* [WORK ITEM]:
A faithful copy of the listing below is needed, with its pictures left out.

* [TASK INPUTS]:
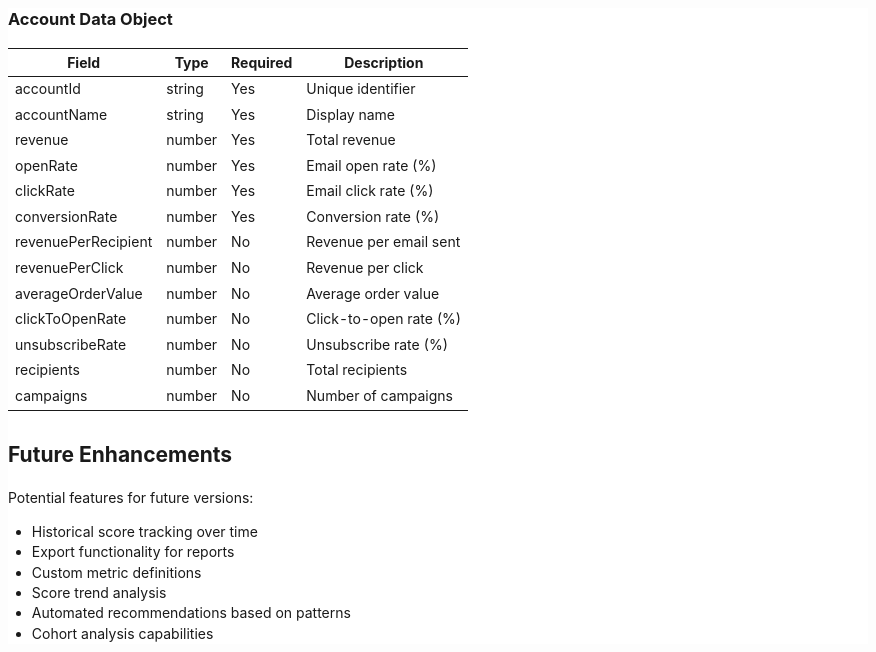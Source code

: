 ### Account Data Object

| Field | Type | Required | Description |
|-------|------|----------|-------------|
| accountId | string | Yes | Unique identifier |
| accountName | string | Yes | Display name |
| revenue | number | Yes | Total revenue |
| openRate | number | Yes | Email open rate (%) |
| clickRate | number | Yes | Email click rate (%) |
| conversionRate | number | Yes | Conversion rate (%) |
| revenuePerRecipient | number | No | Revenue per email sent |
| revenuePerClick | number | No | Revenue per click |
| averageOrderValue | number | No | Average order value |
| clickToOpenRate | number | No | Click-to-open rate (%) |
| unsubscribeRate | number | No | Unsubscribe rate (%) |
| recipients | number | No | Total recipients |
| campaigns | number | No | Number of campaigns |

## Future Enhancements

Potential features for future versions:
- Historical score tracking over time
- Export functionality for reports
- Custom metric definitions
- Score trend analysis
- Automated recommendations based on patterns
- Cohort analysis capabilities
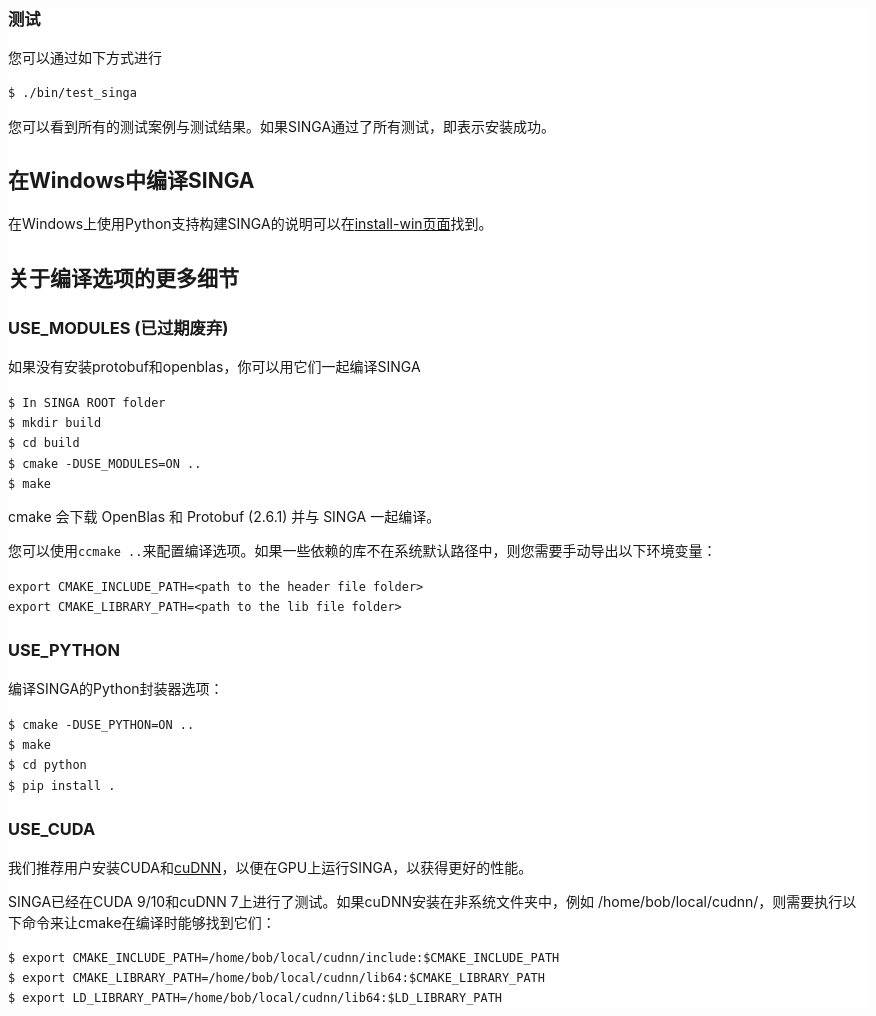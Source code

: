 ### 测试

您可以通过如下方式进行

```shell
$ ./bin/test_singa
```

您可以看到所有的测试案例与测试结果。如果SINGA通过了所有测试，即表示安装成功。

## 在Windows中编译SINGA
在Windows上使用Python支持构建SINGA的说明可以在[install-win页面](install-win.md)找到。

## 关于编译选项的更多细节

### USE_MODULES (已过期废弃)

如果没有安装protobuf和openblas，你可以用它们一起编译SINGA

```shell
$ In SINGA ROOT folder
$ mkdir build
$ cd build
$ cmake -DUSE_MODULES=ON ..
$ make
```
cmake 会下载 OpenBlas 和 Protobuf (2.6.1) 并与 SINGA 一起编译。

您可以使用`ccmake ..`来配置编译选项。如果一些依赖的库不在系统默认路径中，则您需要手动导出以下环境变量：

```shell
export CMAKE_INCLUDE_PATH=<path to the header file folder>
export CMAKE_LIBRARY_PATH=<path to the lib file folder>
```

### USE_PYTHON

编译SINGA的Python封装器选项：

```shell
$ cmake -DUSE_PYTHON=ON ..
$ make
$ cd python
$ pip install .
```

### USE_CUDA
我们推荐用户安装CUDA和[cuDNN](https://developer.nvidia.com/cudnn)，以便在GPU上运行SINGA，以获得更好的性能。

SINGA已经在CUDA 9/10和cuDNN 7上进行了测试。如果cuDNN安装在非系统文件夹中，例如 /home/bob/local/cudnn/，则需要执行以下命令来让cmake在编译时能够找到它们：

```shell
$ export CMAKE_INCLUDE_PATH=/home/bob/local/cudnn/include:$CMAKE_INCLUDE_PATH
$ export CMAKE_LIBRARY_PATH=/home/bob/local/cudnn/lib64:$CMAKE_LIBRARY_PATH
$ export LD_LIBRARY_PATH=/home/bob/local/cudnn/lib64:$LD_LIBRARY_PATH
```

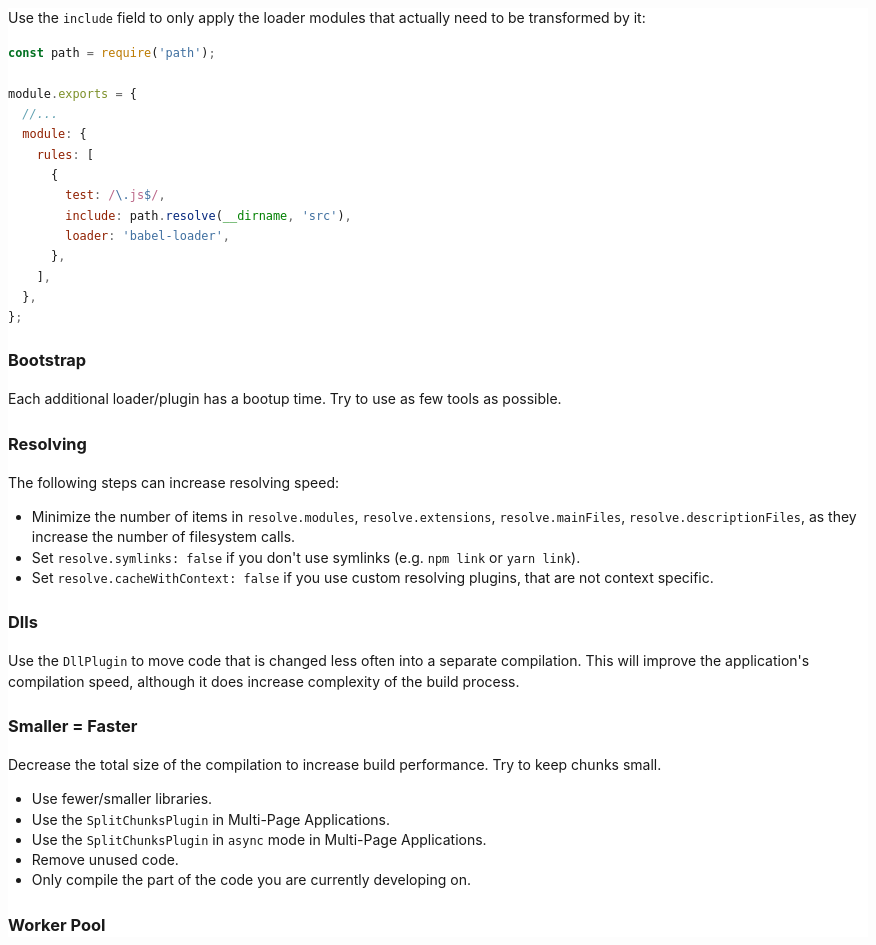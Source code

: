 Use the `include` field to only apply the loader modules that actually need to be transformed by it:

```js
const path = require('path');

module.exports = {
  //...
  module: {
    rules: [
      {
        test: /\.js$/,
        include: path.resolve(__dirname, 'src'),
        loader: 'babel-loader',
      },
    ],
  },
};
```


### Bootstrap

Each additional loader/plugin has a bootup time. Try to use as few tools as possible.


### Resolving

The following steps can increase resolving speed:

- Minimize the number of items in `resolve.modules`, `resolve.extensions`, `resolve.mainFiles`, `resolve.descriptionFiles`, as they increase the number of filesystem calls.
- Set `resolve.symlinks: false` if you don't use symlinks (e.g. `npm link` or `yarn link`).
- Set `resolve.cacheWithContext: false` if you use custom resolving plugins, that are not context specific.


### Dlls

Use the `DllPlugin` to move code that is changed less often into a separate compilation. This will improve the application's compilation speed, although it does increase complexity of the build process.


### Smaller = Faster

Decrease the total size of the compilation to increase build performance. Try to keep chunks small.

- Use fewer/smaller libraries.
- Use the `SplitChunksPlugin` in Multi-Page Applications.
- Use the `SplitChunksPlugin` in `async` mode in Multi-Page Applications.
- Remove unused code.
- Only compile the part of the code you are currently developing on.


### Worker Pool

* [ANSWER AREA]:
Source code

: ### Account Data Object

| Field | Type | Required | Description |
|-------|------|----------|-------------|
| accountId | string | Yes | Unique identifier |
| accountName | string | Yes | Display name |
| revenue | number | Yes | Total revenue |
| openRate | number | Yes | Email open rate (%) |
| clickRate | number | Yes | Email click rate (%) |
| conversionRate | number | Yes | Conversion rate (%) |
| revenuePerRecipient | number | No | Revenue per email sent |
| revenuePerClick | number | No | Revenue per click |
| averageOrderValue | number | No | Average order value |
| clickToOpenRate | number | No | Click-to-open rate (%) |
| unsubscribeRate | number | No | Unsubscribe rate (%) |
| recipients | number | No | Total recipients |
| campaigns | number | No | Number of campaigns |

## Future Enhancements

Potential features for future versions:
- Historical score tracking over time
- Export functionality for reports
- Custom metric definitions
- Score trend analysis
- Automated recommendations based on patterns
- Cohort analysis capabilities
Source code

: ### 测试

您可以通过如下方式进行

```shell
$ ./bin/test_singa
```

您可以看到所有的测试案例与测试结果。如果SINGA通过了所有测试，即表示安装成功。

## 在Windows中编译SINGA
在Windows上使用Python支持构建SINGA的说明可以在[install-win页面](install-win.md)找到。

## 关于编译选项的更多细节

### USE_MODULES (已过期废弃)

如果没有安装protobuf和openblas，你可以用它们一起编译SINGA

```shell
$ In SINGA ROOT folder
$ mkdir build
$ cd build
$ cmake -DUSE_MODULES=ON ..
$ make
```
cmake 会下载 OpenBlas 和 Protobuf (2.6.1) 并与 SINGA 一起编译。

您可以使用`ccmake ..`来配置编译选项。如果一些依赖的库不在系统默认路径中，则您需要手动导出以下环境变量：

```shell
export CMAKE_INCLUDE_PATH=<path to the header file folder>
export CMAKE_LIBRARY_PATH=<path to the lib file folder>
```

### USE_PYTHON

编译SINGA的Python封装器选项：

```shell
$ cmake -DUSE_PYTHON=ON ..
$ make
$ cd python
$ pip install .
```

### USE_CUDA
我们推荐用户安装CUDA和[cuDNN](https://developer.nvidia.com/cudnn)，以便在GPU上运行SINGA，以获得更好的性能。

SINGA已经在CUDA 9/10和cuDNN 7上进行了测试。如果cuDNN安装在非系统文件夹中，例如 /home/bob/local/cudnn/，则需要执行以下命令来让cmake在编译时能够找到它们：

```shell
$ export CMAKE_INCLUDE_PATH=/home/bob/local/cudnn/include:$CMAKE_INCLUDE_PATH
$ export CMAKE_LIBRARY_PATH=/home/bob/local/cudnn/lib64:$CMAKE_LIBRARY_PATH
$ export LD_LIBRARY_PATH=/home/bob/local/cudnn/lib64:$LD_LIBRARY_PATH
```

Source code

: Use the `include` field to only apply the loader modules that actually need to be transformed by it:

```js
const path = require('path');

module.exports = {
  //...
  module: {
    rules: [
      {
        test: /\.js$/,
        include: path.resolve(__dirname, 'src'),
        loader: 'babel-loader',
      },
    ],
  },
};
```


### Bootstrap

Each additional loader/plugin has a bootup time. Try to use as few tools as possible.


### Resolving

The following steps can increase resolving speed:

- Minimize the number of items in `resolve.modules`, `resolve.extensions`, `resolve.mainFiles`, `resolve.descriptionFiles`, as they increase the number of filesystem calls.
- Set `resolve.symlinks: false` if you don't use symlinks (e.g. `npm link` or `yarn link`).
- Set `resolve.cacheWithContext: false` if you use custom resolving plugins, that are not context specific.


### Dlls

Use the `DllPlugin` to move code that is changed less often into a separate compilation. This will improve the application's compilation speed, although it does increase complexity of the build process.


### Smaller = Faster

Decrease the total size of the compilation to increase build performance. Try to keep chunks small.

- Use fewer/smaller libraries.
- Use the `SplitChunksPlugin` in Multi-Page Applications.
- Use the `SplitChunksPlugin` in `async` mode in Multi-Page Applications.
- Remove unused code.
- Only compile the part of the code you are currently developing on.


### Worker Pool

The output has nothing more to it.